On macOS Sonoma and newer, sudo still defaults to password authentication. If your Mac has Touch ID, you can enable fingerprint approval with a local PAM config that persists across updates.

Enable Touch ID for sudo

  1. Open /etc/pam.d and confirm the template file exists.

    $ cd /etc/pam.d
    $ ls -l sudo*
    .r--r--r-- 283 root 16 Sep 15:28 sudo
    .r--r--r-- 179 root 16 Sep 15:28 sudo_local.template
    
  2. Create sudo_local from the template.

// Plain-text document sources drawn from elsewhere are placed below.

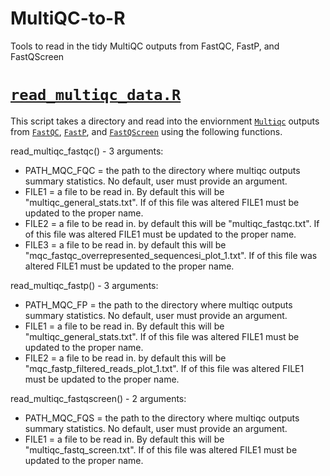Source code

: # MultiQC-to-R
Tools to read in the tidy MultiQC outputs from FastQC, FastP, and FastQScreen

# [`read_multiqc_data.R`](https://github.com/cbirdlab/MultiQC-to-R/blob/main/read_multiqc_data.R)

This script takes a directory and read into the enviornment [`Multiqc`](https://multiqc.info/) outputs from [`FastQC`](https://www.bioinformatics.babraham.ac.uk/projects/fastqc/), [`FastP`](https://github.com/OpenGene/fastp), and [`FastQScreen`](https://www.bioinformatics.babraham.ac.uk/projects/fastq_screen/) using the following functions.

read_multiqc_fastqc() - 3 arguments: 
* PATH_MQC_FQC = the path to the directory where multiqc outputs summary statistics. No default, user must provide an argument.
* FILE1 = a file to be read in. By default this will be "multiqc_general_stats.txt". If of this file was altered FILE1 must be updated to the proper name.
* FILE2 = a file to be read in. by default this will be "multiqc_fastqc.txt". If of this file was altered FILE1 must be updated to the proper name.
* FILE3 = a file to be read in. by default this will be "mqc_fastqc_overrepresented_sequencesi_plot_1.txt". If of this file was altered FILE1 must be updated to the proper name.
    
read_multiqc_fastp() - 3 arguments: 
* PATH_MQC_FP = the path to the directory where multiqc outputs summary statistics. No default, user must provide an argument.
* FILE1 = a file to be read in. By default this will be "multiqc_general_stats.txt". If of this file was altered FILE1 must be updated to the proper name.
* FILE2 = a file to be read in. by default this will be "mqc_fastp_filtered_reads_plot_1.txt". If of this file was altered FILE1 must be updated to the proper name.

read_multiqc_fastqscreen() - 2 arguments: 
* PATH_MQC_FQS = the path to the directory where multiqc outputs summary statistics. No default, user must provide an argument.
* FILE1 = a file to be read in. By default this will be "multiqc_fastq_screen.txt". If of this file was altered FILE1 must be updated to the proper name.
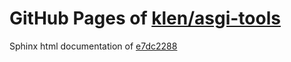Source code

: GitHub Pages of [klen/asgi-tools](https://github.com/klen/asgi-tools.git)
===
Sphinx html documentation of [e7dc2288](https://github.com/klen/asgi-tools/tree/e7dc2288aee4a8d01277abfa5e713d22084f8112)
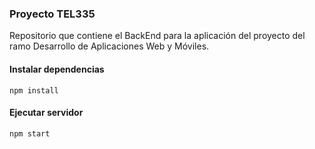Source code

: ### Proyecto TEL335
Repositorio que contiene el BackEnd para la aplicación del proyecto del ramo Desarrollo de Aplicaciones Web y Móviles.

#### Instalar dependencias
`npm install`

#### Ejecutar servidor
`npm start`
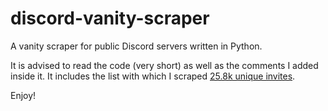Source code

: # discord-vanity-scraper
A vanity scraper for public Discord servers written in Python.

It is advised to read the code (very short) as well as the comments I added inside it. It includes the list with which I scraped [25.8k unique invites](https://github.com/gongchandang49/25.8k-discord-invites).

Enjoy!
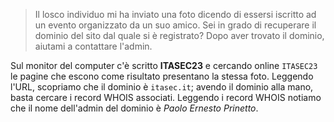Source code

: > Il losco individuo mi ha inviato una foto dicendo di essersi iscritto ad un evento organizzato da un suo amico. Sei in grado di recuperare il dominio del sito dal quale si è registrato? Dopo aver trovato il dominio, aiutami a contattare l'admin.

Sul monitor del computer c'è scritto **ITASEC23** e cercando online `ITASEC23` le pagine che escono come risultato presentano la stessa foto. Leggendo l'URL, scopriamo che il dominio è `itasec.it`; avendo il dominio alla mano, basta cercare i record WHOIS associati. Leggendo i record WHOIS notiamo che il nome dell'admin del dominio è *Paolo Ernesto Prinetto*.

    sudo cp sudo_local.template sudo_local
  3. Edit sudo_local.

    sudo -e sudo_local
  4. Uncomment the Touch ID line so the file includes:

    /etc/pam.d/sudo_local
    # sudo_local: local config file which survives system update and is included for sudo
    # uncomment following line to enable Touch ID for sudo
    auth       sufficient     pam_tid.so

Verify

Open a new terminal session and run any sudo command. You should get a Touch ID prompt instead of password-only auth.

Troubleshooting

  • Re-check /etc/pam.d/sudo_local and confirm pam_tid.so is uncommented.
  • If you want to revert, comment the pam_tid.so line again.